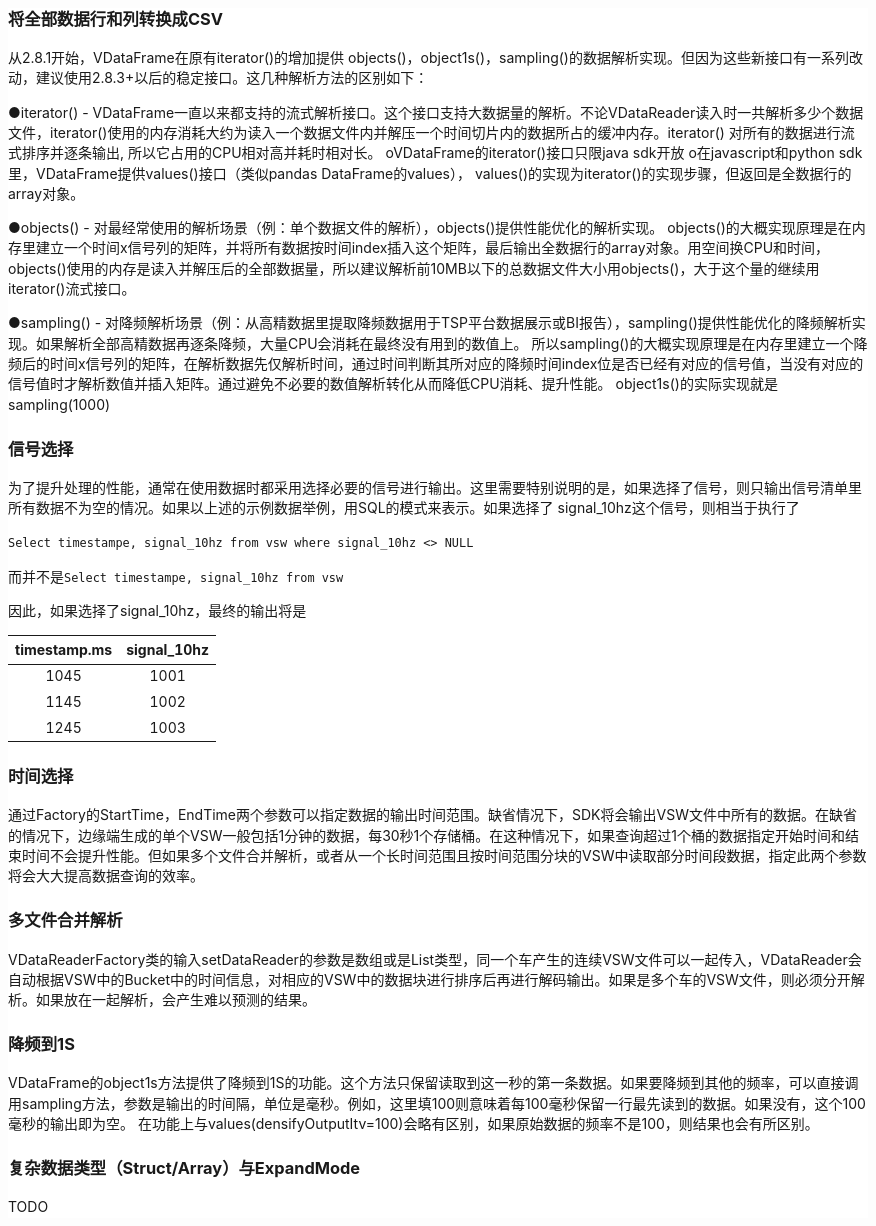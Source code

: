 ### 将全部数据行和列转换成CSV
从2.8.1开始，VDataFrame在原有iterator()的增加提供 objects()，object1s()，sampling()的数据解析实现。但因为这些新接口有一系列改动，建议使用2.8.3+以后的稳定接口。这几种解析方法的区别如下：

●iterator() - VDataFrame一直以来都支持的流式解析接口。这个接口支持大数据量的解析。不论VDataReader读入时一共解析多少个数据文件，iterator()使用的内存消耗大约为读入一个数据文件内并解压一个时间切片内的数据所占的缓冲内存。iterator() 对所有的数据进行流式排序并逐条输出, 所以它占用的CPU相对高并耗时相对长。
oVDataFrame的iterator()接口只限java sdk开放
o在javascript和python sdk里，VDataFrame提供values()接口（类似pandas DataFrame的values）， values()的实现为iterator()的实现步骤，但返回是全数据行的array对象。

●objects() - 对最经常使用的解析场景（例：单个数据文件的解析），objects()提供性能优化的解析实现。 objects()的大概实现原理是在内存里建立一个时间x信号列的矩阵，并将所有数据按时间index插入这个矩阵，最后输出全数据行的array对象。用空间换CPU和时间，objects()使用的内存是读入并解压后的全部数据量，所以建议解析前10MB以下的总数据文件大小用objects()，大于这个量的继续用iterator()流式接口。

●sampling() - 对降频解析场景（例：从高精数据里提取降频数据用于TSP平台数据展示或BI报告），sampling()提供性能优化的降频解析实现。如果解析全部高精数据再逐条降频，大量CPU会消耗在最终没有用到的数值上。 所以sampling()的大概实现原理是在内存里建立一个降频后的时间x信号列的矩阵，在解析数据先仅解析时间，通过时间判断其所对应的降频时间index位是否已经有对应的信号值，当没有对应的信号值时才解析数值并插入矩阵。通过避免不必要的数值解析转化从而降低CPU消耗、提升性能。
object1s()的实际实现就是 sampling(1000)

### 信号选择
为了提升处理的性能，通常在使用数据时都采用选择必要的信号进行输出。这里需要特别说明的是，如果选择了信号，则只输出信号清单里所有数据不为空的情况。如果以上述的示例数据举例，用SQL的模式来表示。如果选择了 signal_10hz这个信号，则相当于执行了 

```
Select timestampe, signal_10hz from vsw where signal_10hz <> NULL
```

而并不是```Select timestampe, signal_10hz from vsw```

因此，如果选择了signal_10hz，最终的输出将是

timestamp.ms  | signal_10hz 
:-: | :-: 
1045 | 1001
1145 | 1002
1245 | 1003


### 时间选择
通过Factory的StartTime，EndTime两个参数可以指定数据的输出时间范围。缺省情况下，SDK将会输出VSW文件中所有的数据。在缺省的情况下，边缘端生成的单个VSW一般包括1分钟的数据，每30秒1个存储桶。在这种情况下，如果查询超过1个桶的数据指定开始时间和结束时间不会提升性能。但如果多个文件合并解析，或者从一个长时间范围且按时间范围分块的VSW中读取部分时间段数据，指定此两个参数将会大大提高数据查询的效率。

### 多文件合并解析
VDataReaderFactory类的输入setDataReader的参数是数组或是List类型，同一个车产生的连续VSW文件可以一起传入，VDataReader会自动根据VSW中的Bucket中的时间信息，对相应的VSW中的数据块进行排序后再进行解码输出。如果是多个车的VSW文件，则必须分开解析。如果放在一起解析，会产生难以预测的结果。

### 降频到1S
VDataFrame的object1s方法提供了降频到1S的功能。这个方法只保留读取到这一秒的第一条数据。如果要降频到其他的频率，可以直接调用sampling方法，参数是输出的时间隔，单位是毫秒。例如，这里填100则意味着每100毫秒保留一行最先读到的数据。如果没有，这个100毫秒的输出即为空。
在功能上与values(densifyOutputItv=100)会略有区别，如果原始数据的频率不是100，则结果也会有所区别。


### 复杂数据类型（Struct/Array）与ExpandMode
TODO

------------------------------------------------------------------------

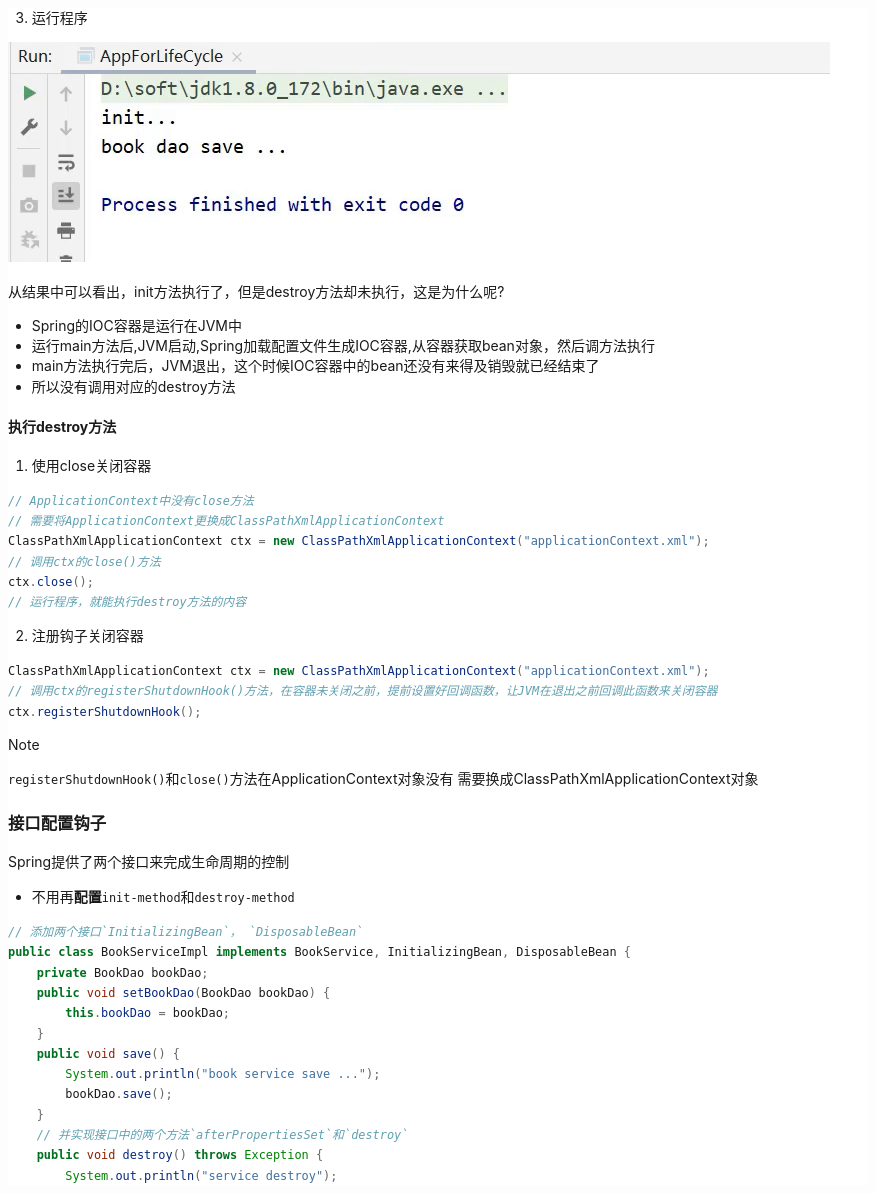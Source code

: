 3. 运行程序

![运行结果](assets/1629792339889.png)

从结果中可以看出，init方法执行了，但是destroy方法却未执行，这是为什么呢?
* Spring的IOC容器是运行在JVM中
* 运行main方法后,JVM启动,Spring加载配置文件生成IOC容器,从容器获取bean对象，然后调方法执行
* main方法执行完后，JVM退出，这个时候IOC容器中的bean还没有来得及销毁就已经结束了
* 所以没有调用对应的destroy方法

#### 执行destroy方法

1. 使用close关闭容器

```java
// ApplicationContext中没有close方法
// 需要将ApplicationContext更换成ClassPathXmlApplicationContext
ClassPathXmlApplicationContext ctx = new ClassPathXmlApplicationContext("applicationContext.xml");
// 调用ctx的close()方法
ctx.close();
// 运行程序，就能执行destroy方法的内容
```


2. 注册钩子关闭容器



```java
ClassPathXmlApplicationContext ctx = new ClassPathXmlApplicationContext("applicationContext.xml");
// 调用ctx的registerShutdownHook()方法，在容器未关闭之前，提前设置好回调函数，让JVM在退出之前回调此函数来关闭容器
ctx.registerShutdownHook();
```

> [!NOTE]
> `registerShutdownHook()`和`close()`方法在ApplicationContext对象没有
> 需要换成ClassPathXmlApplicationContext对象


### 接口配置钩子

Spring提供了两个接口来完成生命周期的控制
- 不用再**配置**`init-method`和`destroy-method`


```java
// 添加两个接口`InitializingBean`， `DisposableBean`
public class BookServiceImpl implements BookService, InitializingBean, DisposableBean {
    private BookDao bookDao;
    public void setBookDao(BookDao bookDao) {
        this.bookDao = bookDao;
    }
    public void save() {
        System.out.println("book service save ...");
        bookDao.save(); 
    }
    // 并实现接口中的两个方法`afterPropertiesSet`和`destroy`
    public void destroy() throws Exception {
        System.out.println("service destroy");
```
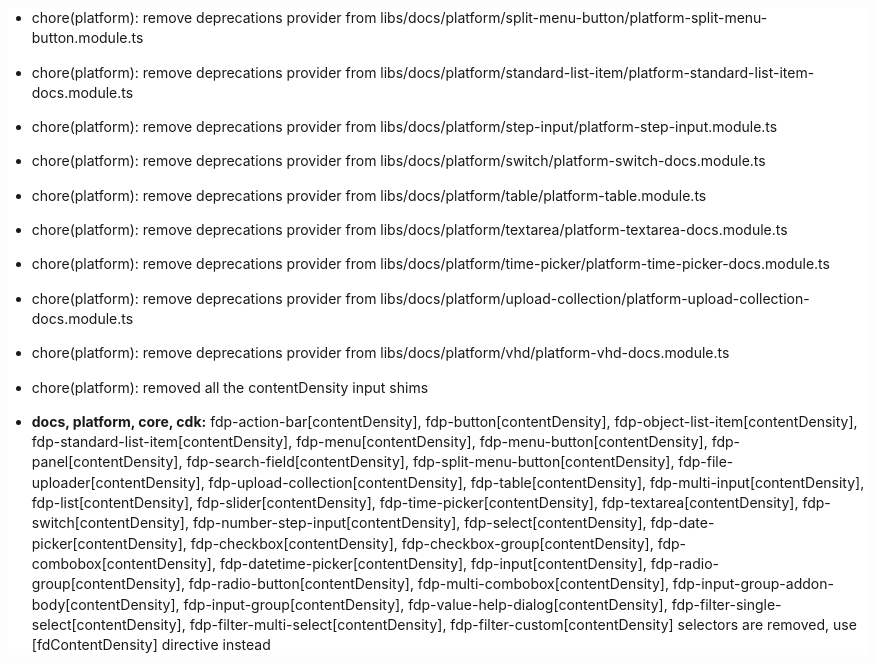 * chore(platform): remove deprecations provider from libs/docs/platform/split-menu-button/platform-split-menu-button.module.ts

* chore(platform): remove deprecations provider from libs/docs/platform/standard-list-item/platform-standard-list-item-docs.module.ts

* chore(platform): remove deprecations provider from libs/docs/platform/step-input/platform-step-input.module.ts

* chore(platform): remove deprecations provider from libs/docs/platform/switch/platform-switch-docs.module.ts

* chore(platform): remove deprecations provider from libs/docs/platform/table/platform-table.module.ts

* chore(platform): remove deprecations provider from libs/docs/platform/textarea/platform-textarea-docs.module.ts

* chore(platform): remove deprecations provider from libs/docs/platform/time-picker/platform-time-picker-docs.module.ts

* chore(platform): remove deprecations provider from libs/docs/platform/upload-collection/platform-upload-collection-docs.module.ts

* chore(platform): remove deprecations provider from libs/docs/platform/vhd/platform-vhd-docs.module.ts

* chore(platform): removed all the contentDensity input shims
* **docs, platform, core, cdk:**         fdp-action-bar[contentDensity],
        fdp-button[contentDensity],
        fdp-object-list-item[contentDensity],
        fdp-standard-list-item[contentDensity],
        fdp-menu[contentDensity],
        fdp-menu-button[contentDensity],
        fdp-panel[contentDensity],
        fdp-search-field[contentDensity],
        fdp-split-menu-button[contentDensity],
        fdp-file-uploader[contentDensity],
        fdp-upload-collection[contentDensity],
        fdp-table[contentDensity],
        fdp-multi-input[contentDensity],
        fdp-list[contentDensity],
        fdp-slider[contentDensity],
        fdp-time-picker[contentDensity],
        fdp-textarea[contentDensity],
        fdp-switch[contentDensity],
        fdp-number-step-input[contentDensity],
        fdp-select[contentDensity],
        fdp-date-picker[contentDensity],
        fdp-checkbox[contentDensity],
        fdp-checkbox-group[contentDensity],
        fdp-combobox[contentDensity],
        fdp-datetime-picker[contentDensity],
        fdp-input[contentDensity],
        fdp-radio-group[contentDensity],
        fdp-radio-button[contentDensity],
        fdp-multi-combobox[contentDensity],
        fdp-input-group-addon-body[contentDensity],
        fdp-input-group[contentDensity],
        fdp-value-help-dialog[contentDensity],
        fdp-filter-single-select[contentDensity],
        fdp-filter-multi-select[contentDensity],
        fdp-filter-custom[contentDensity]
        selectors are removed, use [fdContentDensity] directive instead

------------------------------------------------------------------------

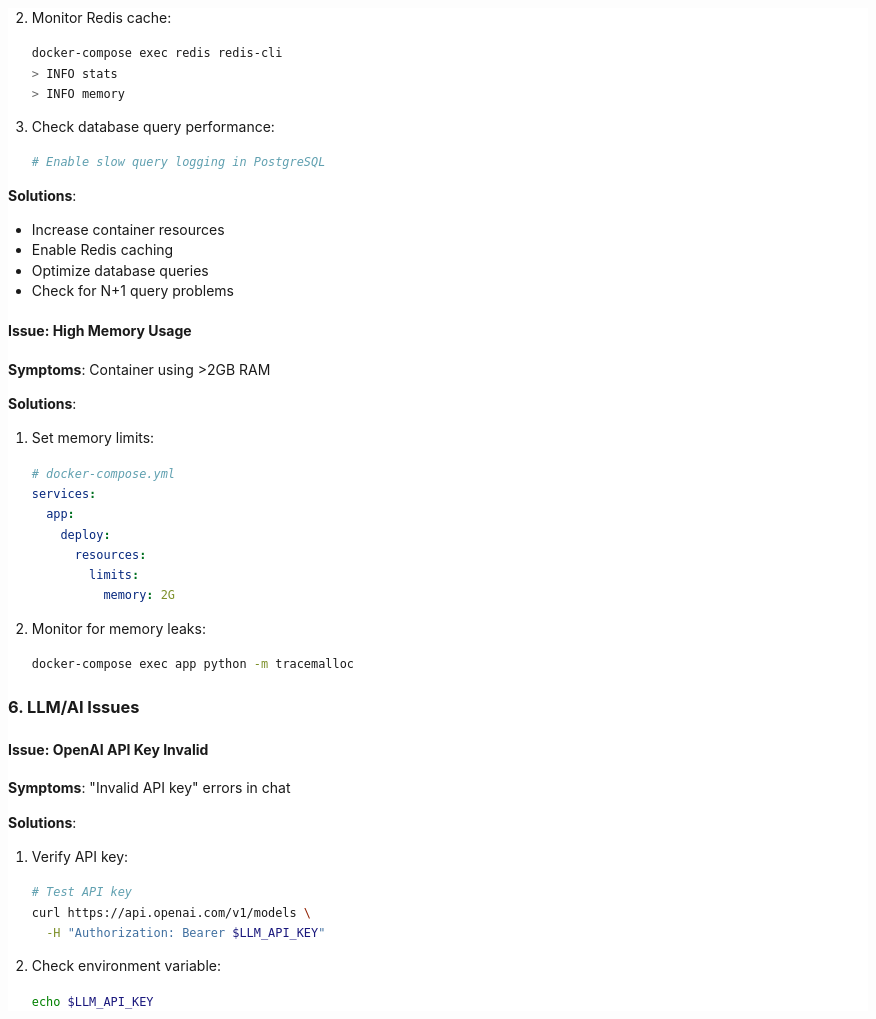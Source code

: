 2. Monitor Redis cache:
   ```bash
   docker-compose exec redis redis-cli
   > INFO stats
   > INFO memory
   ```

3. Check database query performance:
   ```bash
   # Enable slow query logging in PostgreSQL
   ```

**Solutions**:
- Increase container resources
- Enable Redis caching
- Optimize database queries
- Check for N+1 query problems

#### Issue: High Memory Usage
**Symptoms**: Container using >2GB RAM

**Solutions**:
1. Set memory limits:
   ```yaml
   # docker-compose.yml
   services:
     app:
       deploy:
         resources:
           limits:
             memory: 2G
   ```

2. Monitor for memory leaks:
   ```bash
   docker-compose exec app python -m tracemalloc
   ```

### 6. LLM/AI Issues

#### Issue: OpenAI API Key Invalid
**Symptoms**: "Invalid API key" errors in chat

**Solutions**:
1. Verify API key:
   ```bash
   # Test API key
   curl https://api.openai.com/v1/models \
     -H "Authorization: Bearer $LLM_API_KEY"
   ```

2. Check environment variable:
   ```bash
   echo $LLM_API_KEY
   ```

------------------------------------------------------------------------

§ **WORK REQUIRED**
If a line in the data above holds the string "exec", report that line.

§ **PROBLEM SOLUTION**
   docker-compose exec redis redis-cli
   docker-compose exec app python -m tracemalloc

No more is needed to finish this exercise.